Voxel Virtualizes Mobile Apps To Create Truly Playable, Interactive Ads

Voxel, a startup aiming to make mobile ads genuinely representative of the apps they’re promoting, just launched on-stage as part of the Startup Battlefield at Disrupt SF.

The company’s founding team includes some experienced entrepreneurs. CEO David Zhao was co-founder and CEO at Zecter, the startup behind cloud service ZumoDrive, which was acquired by Motorola Mobility in 2010. President Russ d’Sa, meanwhile, was an engineer at Twitter (where he said he invented the Twitter Card) and 23andMe, and he also co-founded startups MeetYou and DraftMix. Like Zecter, d’Sa’s startups were backed by Y Combinator, and that’s where d’Sa and Zhao met.

Zhao and d’Sa told me that they’ve developed a platform for virtualizing mobile apps, so the apps can run in the cloud, without requiring any installation from the user, and with very little latency.

cut the ropeWhy would someone want to do that to their app? Well, Voxel is starting out by tackling advertising. Zhao described the existing options for mobile ads as an “awkward and poor user experience.” After all, whether advertisers are using banner ads or interstitials, requiring users to download an app before they’ve even had a chance to try it isn’t really ideal.

Using Voxel’s platform, mobile developers and publishers can create a virtualized version of their app, which can then become a fully interactive ad. As d’Sa put it, “The product literally is the advertisement.”

So with Voxel, the install experience is flipped — people actually use the app before they’re asked to download it. Zhao argued that this won’t just make users more willing to install the app — since people who install the app have actually tried it, and they’re more likely to actually use it too.
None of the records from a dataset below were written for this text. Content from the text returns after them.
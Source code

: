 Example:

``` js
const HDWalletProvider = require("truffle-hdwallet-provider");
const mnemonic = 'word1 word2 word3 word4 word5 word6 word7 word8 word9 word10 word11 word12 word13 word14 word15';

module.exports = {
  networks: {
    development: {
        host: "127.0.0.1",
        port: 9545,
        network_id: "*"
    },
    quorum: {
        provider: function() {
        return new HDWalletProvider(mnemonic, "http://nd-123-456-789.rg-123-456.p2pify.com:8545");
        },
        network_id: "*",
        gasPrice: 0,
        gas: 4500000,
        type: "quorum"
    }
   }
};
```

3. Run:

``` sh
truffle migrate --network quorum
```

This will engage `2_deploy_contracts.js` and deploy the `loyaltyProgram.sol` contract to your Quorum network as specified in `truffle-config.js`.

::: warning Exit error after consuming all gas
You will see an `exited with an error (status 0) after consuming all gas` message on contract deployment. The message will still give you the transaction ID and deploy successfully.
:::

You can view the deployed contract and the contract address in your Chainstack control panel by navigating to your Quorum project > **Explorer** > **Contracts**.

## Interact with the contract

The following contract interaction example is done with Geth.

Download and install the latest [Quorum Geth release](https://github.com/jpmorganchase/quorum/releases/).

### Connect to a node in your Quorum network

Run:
d’Sa added that instead of building an ad network of its own, the Voxel team hopes to integrate with existing networks. He suggested that these interactive capabilities could be used in a wide range of potential ad formats.

During his on-stage demo, d’Sa also suggested that Voxel could change the way mobile software is distributed — the App Store, he said, “feels like 20 years ago,” with its static images and all the clicking that’s required.
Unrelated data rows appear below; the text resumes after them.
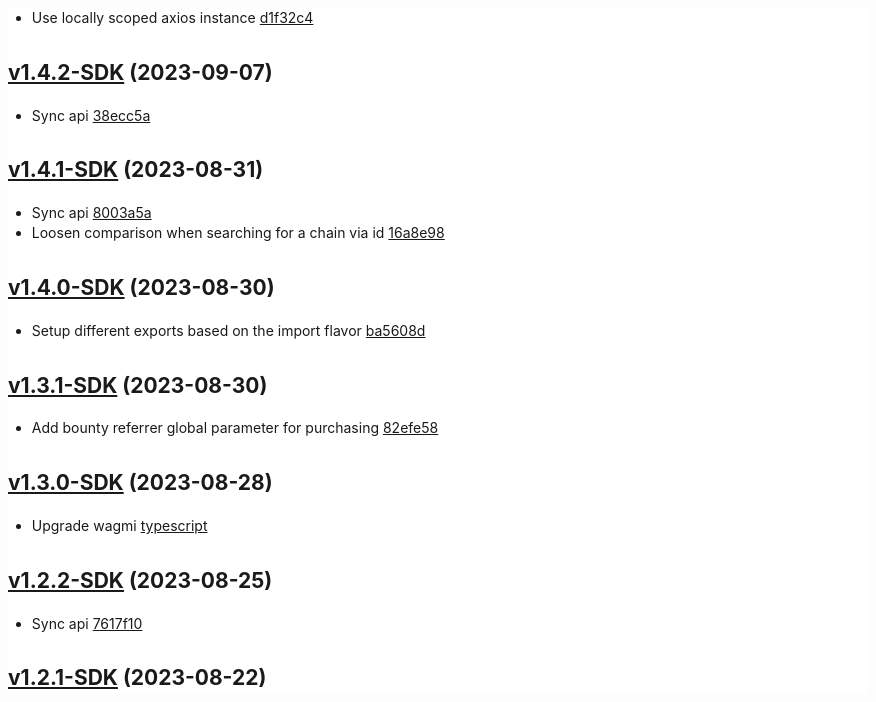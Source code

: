 - Use locally scoped axios instance [d1f32c4](https://github.com/reservoirprotocol/reservoir-kit/commit/d1f32c46dd0e49072063119ca3542f120f20613d)

## [v1.4.2-SDK](https://github.com/reservoirprotocol/reservoir-kit/commit/24c3283cd15b881fb83161fe3e5cd32d73562eb8) (2023-09-07)

- Sync api [38ecc5a](https://github.com/reservoirprotocol/reservoir-kit/commit/38ecc5a922e31d8e38792d0bc11eed74ebb4e0f4)

## [v1.4.1-SDK](https://github.com/reservoirprotocol/reservoir-kit/commit/0578f8b9b4e3ae93aa732110b39886537001465c) (2023-08-31)

- Sync api [8003a5a](https://github.com/reservoirprotocol/reservoir-kit/commit/8003a5a56623b1a3641f5c7f27f7b049d514525d)
- Loosen comparison when searching for a chain via id [16a8e98](https://github.com/reservoirprotocol/reservoir-kit/commit/16a8e98f03241bf6637e5fe52eb6b73d266271e1)

## [v1.4.0-SDK](https://github.com/reservoirprotocol/reservoir-kit/commit/07457a4001d540f58b312fdfb29e6588e8bffb0a) (2023-08-30)

- Setup different exports based on the import flavor [ba5608d](https://github.com/reservoirprotocol/reservoir-kit/commit/ba5608d235ff57f2578d070f316cb4d83a6015f4)

## [v1.3.1-SDK](https://github.com/reservoirprotocol/reservoir-kit/commit/1dd88560a2fd8ebbbe6202cbb65c0038cb48ef8b) (2023-08-30)

- Add bounty referrer global parameter for purchasing [82efe58](https://github.com/reservoirprotocol/reservoir-kit/commit/82efe58df8d6335bdc1f9b7c593405b5224ac82a)

## [v1.3.0-SDK](https://github.com/reservoirprotocol/reservoir-kit/commit/de7f3293de37c74d3831a7759728c0b994b5c8ee) (2023-08-28)

- Upgrade wagmi [ typescript](https://github.com/reservoirprotocol/reservoir-kit/commit/2023-08-21)

## [v1.2.2-SDK](https://github.com/reservoirprotocol/reservoir-kit/commit/356d497855224ef3e4ac781bdb258bb73bde4787) (2023-08-25)

- Sync api [7617f10](https://github.com/reservoirprotocol/reservoir-kit/commit/7617f10f34ff4be6b30859bd27ff62179e60b274)

## [v1.2.1-SDK](https://github.com/reservoirprotocol/reservoir-kit/commit/8fed14b38eec0fff1a5b34ace1e11d8be6398e52) (2023-08-22)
d’Sa said the platform works by creating a video stream of the app, then recording the user’s actions and replaying them in the cloud. And it’s doing it all super-quickly, as I saw when Zhao and d’Sa gave me a demo of some sample games virtualized by Voxel. They initially braved the terrible cellular reception in the TechCrunch office, and the performance was good enough that d’Sa could play a fast-moving run-and-jump game with minimal latency. Then they switched to the office WiFi, and (had I not been told beforehand) I could have been convinced that the games were running natively on the phone.

There are other companies offering app virtualization tools, but Zhao suggested that they’re somewhat “specialized”. App.io is focused on creating versions of iOS apps that work in the browser, allowing companies to include app demos on their websites. And the initial version of the Agawi platform was built for advertising Android games (though Agawi executives have told me they have broader ambitions).

d’Sa said that Voxel, on the other hand, is “much more of a platform than the existing players,” because even though the company is starting out with ads, the technology is built to expand into other areas. For example, Zhao said it might be used to create virtualized versions of enterprise apps, so that sensitive data isn’t stored on personal devices. Or developers could create demos to test out app ideas before they build the full product.

The platform is limited to iOS apps for now, but Zhao said the company will support Android too. Initial partners include PocketGems and HotelTonight.

Voxel has raised $1.6 million in seed funding from First Round CapitalPinnacle VenturesSherpalo Ventures, Sanjay Jha, Joyo Wijaya, and David Limp.

voxel demo

Questions from judges:

It’s hard to believe that the games work as well as Voxel claims. Native is always going to run faster than apps over the network, but latency is “a key thing” — the game demo was a live demo, and Voxel works with all core game types.

How do you get latency down so low? Do you need to have servers close to the user? Server location is a factor, but Voxel has also optimized every point in the pipeline.

Do you think the app distribution model will change in the future? What about the mobile web? Mobile web is “a big part of it,” but at the same time companies like Facebook have stepped back from HTML5.

But mobile web is growing internationally. Well, “people are building apps natively today.”

Why advertising? Why not build your own app distribution system? If you want to “play in mobile” you need to abide by the rules set by the two major platforms, Apple and Google, and they don’t let you distribute app stores in their app stores.